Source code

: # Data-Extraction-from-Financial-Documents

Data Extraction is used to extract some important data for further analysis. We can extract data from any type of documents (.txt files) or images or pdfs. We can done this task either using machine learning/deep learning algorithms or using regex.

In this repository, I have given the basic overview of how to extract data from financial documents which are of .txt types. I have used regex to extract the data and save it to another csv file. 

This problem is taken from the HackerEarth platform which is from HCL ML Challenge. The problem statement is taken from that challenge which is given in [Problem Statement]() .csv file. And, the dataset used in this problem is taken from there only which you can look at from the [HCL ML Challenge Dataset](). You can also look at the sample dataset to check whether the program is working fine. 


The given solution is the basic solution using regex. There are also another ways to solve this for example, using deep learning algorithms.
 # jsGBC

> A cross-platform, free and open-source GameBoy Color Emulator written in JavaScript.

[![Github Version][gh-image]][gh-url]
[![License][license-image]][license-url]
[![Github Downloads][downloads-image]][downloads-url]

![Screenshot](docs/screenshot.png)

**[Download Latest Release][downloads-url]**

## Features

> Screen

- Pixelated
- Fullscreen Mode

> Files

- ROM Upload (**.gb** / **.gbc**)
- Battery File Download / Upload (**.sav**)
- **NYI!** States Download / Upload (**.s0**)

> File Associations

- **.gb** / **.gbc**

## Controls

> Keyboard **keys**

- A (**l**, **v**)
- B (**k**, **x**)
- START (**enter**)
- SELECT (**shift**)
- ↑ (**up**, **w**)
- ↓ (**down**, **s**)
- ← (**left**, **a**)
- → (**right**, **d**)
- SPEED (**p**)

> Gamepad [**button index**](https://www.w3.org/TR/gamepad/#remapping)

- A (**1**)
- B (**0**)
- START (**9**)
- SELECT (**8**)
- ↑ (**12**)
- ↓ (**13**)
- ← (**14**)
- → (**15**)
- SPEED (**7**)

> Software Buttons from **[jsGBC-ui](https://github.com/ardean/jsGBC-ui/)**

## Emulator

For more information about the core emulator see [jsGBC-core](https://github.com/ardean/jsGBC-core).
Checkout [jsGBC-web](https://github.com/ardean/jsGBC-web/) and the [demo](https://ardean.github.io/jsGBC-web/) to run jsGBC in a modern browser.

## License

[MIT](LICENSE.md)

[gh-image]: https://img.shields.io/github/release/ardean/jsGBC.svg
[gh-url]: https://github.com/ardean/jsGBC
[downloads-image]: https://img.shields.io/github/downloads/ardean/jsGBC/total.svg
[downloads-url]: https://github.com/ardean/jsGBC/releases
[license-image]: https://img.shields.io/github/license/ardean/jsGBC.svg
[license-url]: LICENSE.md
- - - -
◆ EXERCISE PROMPT
Please give back exactly the lines of the listing above that run from the one containing "- SPEED (**p**)" through the one containing "For more information", and only those.

◆ RESULT
- SPEED (**p**)

> Gamepad [**button index**](https://www.w3.org/TR/gamepad/#remapping)

- A (**1**)
- B (**0**)
- START (**9**)
- SELECT (**8**)
- ↑ (**12**)
- ↓ (**13**)
- ← (**14**)
- → (**15**)
- SPEED (**7**)

> Software Buttons from **[jsGBC-ui](https://github.com/ardean/jsGBC-ui/)**

## Emulator

For more information about the core emulator see [jsGBC-core](https://github.com/ardean/jsGBC-core).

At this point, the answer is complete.